If you're running Argo Server you have three options with increasing transport security (note - you should also be running authentication):

Plain Text

Recommended for: dev

This is the default setting: everything is sent in plain text.

To secure the UI you may front it with a HTTPS proxy.

Encrypted

Recommended for: development and test environments

You can encrypt connections without any real effort.

Start Argo Server with the --secure flag, e.g.:

argo server --secure

It will start with a self-signed certificate that expires after 365 days.

Run the CLI with --secure (or ARGO_SECURE=true) and --insecure-skip-verify (or ARGO_INSECURE_SKIP_VERIFY=true).

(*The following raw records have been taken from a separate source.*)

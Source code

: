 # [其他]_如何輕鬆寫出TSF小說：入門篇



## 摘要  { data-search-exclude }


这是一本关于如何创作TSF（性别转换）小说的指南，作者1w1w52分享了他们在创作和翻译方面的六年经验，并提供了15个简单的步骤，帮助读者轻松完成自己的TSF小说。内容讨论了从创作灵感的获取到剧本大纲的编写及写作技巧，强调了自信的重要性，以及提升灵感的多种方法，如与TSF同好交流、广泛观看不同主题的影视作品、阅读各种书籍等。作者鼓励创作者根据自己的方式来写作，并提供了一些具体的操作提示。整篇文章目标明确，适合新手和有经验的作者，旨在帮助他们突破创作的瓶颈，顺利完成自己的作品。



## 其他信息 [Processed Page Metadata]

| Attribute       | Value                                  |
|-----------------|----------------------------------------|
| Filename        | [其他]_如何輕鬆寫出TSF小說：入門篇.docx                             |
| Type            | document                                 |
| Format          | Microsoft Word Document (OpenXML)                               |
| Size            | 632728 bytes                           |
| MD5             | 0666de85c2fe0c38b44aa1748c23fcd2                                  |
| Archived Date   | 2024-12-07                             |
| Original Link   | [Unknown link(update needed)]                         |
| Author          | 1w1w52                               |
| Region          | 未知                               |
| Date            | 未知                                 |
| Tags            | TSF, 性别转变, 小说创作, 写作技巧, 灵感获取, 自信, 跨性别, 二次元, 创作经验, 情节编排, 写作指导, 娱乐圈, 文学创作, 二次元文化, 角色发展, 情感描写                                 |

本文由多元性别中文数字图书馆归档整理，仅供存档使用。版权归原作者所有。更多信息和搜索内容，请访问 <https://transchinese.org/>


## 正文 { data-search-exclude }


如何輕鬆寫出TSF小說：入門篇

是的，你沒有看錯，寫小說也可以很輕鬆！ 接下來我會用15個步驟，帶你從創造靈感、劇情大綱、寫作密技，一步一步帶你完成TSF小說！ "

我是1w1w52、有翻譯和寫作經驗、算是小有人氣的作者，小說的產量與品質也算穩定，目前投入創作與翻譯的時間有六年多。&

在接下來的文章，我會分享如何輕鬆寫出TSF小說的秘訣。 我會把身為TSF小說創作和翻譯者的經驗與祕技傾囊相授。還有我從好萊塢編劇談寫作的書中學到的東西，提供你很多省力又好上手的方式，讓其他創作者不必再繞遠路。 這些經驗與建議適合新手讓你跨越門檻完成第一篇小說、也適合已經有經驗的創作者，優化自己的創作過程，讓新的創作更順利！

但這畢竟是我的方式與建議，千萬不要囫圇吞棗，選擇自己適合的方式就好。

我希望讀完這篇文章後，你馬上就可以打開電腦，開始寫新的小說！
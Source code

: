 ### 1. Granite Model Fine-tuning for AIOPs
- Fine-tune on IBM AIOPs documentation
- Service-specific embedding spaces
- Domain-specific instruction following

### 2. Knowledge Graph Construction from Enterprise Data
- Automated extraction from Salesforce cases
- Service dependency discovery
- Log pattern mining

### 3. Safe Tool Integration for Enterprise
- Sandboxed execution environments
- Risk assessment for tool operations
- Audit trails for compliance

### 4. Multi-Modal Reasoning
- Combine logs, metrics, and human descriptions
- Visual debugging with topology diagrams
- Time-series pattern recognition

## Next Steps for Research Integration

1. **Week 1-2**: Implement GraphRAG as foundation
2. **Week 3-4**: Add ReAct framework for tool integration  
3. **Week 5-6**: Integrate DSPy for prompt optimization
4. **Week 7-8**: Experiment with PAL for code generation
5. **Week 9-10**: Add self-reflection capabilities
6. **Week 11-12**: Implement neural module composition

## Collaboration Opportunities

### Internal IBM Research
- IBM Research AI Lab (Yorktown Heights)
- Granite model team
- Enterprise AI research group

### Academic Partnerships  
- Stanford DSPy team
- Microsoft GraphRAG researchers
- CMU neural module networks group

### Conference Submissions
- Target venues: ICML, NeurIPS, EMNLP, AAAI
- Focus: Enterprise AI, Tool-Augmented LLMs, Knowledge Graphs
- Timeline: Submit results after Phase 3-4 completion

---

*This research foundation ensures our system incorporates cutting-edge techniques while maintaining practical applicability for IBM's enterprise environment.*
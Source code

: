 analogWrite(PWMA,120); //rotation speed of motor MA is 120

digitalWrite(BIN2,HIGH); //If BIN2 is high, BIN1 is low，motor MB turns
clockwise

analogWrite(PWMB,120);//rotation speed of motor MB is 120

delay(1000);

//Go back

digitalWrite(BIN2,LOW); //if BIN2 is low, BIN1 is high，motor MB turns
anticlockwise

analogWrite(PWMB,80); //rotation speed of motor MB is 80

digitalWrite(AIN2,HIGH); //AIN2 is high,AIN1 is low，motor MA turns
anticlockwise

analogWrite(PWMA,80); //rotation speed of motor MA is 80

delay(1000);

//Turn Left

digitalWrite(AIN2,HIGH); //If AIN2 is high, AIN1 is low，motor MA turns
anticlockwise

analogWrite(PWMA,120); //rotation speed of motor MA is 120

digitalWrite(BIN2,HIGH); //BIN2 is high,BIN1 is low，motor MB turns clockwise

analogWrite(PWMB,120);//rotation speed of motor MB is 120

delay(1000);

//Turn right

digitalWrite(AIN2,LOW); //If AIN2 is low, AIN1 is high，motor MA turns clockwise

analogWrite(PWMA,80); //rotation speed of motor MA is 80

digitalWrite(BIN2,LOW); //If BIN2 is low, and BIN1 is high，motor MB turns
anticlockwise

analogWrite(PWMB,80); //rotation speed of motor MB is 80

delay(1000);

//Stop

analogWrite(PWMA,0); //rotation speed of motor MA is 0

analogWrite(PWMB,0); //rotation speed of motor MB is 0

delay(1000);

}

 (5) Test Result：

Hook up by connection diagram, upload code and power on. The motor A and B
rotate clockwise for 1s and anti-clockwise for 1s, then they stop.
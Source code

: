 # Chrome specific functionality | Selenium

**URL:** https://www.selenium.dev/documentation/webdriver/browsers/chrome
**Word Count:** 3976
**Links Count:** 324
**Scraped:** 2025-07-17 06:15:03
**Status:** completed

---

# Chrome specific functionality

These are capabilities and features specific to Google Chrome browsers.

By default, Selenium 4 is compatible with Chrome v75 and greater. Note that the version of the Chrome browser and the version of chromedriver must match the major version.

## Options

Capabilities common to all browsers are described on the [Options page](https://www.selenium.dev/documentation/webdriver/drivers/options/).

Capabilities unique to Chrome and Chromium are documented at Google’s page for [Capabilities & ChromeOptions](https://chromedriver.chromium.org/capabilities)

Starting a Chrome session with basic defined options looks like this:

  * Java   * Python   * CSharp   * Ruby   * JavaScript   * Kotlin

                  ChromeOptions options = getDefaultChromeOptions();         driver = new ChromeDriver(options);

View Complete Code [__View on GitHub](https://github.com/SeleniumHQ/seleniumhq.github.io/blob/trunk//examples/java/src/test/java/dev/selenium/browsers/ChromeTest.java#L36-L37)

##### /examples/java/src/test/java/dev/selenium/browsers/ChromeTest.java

argo --secure --insecure-skip-verify list
export ARGO_SECURE=true
export ARGO_INSECURE_SKIP_VERIFY=true
argo --secure --insecure-skip-verify list

Tip: Don't forget to update your readiness probe to use HTTPS. To do so, edit your argo-server Deployment's readinessProbe spec:

readinessProbe:
    httpGet: 
        scheme: HTTPS

Encrypted and Verified

Recommended for: production environments

Run your HTTPS proxy in front of the Argo Server. You'll need to set-up your certificates and this out of scope of this documentation.

Start Argo Server with the --secure flag, e.g.:

argo server --secure

As before, it will start with a self-signed certificate that expires after 365 days.

Run the CLI with --secure (or ARGO_SECURE=true) only.